▶ [Provided information]
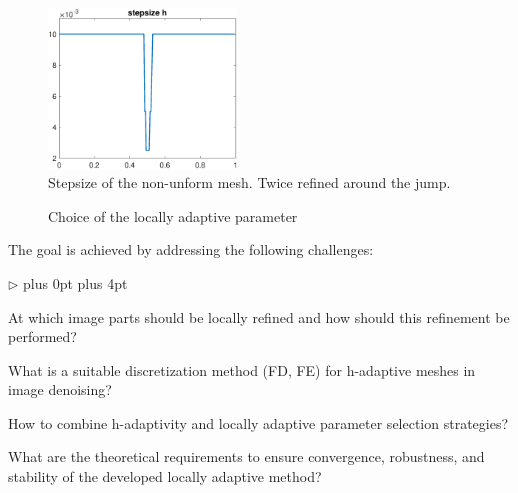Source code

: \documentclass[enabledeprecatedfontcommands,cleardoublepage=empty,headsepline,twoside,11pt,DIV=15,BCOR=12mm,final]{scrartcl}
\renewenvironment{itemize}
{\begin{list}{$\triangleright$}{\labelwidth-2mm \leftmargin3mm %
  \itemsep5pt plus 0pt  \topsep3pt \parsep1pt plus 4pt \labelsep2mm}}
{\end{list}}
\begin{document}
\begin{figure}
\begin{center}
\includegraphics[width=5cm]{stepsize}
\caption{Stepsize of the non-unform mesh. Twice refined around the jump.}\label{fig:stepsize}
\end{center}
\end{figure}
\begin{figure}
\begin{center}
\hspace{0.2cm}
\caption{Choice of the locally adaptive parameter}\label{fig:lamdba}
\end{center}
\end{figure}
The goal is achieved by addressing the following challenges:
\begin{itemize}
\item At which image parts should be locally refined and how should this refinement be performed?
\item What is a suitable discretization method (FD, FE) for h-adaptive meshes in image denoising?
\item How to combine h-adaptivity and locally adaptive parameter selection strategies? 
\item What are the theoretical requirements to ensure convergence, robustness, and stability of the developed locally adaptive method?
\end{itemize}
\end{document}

--

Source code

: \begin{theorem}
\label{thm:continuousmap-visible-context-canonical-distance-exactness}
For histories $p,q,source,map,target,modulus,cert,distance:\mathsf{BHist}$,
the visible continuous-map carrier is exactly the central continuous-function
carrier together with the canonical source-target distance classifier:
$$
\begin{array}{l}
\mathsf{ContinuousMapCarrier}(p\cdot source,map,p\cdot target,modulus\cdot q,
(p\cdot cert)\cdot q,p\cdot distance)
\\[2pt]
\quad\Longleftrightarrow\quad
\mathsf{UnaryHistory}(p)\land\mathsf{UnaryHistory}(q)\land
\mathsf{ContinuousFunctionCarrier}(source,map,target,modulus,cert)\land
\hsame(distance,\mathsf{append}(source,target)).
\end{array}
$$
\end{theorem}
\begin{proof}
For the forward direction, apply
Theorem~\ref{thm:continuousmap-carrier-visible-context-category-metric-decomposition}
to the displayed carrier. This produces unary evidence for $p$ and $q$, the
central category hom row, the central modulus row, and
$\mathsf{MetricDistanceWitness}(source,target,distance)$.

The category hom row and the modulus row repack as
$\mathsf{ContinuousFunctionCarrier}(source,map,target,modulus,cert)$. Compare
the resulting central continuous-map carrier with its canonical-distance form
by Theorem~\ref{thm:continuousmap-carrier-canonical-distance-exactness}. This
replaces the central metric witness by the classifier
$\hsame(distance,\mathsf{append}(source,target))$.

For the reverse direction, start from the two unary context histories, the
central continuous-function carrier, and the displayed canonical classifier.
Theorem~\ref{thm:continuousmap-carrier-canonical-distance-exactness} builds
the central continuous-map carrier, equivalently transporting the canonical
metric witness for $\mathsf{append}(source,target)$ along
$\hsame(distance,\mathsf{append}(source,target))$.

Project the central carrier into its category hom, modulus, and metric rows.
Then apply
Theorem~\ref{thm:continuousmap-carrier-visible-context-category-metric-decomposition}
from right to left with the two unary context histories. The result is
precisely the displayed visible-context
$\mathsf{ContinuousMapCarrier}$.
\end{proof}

--

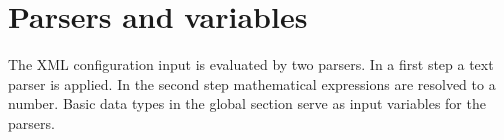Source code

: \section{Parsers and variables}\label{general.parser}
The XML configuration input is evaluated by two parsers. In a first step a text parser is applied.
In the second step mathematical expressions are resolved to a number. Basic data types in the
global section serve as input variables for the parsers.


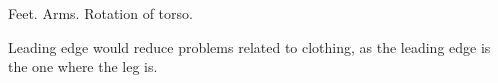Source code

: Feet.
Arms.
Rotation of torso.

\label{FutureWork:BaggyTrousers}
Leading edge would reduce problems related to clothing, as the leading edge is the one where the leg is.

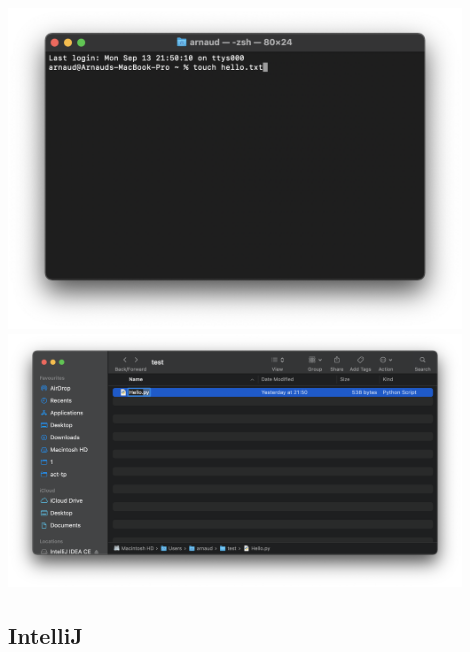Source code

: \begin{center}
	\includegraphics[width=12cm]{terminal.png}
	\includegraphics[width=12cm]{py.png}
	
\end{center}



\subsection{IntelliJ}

▶ [What you are asked to do]
In the data above, start at the line that has "replaces the central", stop after the line that has "metric witness for", and print every line in between exactly as it stands.

▶ [Solution]
replaces the central metric witness by the classifier
$\hsame(distance,\mathsf{append}(source,target))$.

For the reverse direction, start from the two unary context histories, the
central continuous-function carrier, and the displayed canonical classifier.
Theorem~\ref{thm:continuousmap-carrier-canonical-distance-exactness} builds
the central continuous-map carrier, equivalently transporting the canonical
metric witness for $\mathsf{append}(source,target)$ along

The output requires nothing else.